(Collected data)
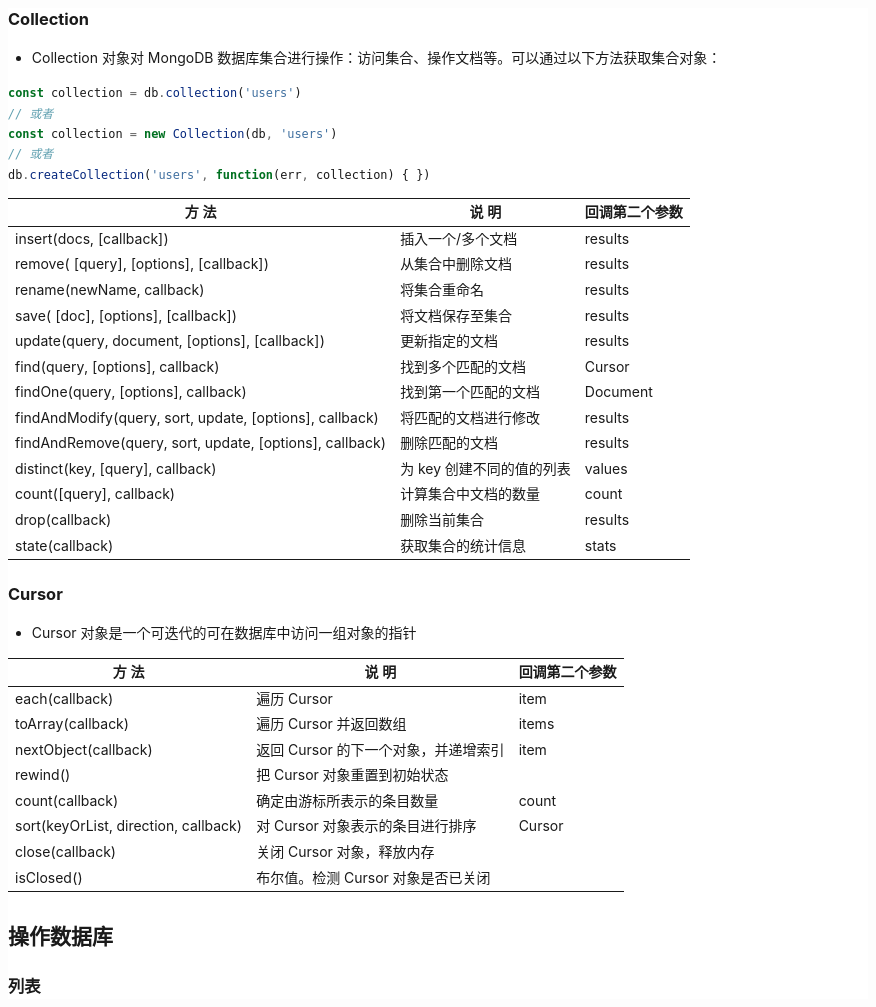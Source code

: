 

### Collection

+ Collection 对象对 MongoDB 数据库集合进行操作：访问集合、操作文档等。可以通过以下方法获取集合对象：
```js
const collection = db.collection('users')
// 或者
const collection = new Collection(db, 'users')
// 或者
db.createCollection('users', function(err, collection) { })
```

|方 法|说 明|回调第二个参数|
|-|-|-|
insert(docs, [callback])|插入一个/多个文档|results
remove( [query], [options], [callback])|从集合中删除文档|results
rename(newName, callback)|将集合重命名|results
save( [doc], [options], [callback])|将文档保存至集合|results
update(query, document, [options], [callback])|更新指定的文档|results
find(query, [options], callback)|找到多个匹配的文档|Cursor
findOne(query, [options], callback)|找到第一个匹配的文档|Document
findAndModify(query, sort, update, [options], callback)|将匹配的文档进行修改|results
findAndRemove(query, sort, update, [options], callback)|删除匹配的文档|results
distinct(key, [query], callback)|为 key 创建不同的值的列表|values
count([query], callback)|计算集合中文档的数量|count
drop(callback)|删除当前集合|results
state(callback)|获取集合的统计信息|stats



### Cursor

+ Cursor 对象是一个可迭代的可在数据库中访问一组对象的指针

|方 法|说 明|回调第二个参数|
|-|-|-|
each(callback)|遍历 Cursor|item
toArray(callback)|遍历 Cursor 并返回数组|items
nextObject(callback)|返回 Cursor 的下一个对象，并递增索引|item
rewind()|把 Cursor 对象重置到初始状态|
count(callback)|确定由游标所表示的条目数量|count
sort(keyOrList, direction, callback)|对 Cursor 对象表示的条目进行排序|Cursor
close(callback)|关闭 Cursor 对象，释放内存|
isClosed()|布尔值。检测 Cursor 对象是否已关闭|





## 操作数据库

### 列表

**Work required:** Say how many lines above contain the string "update", writing only the number.

**Solved problem:** 3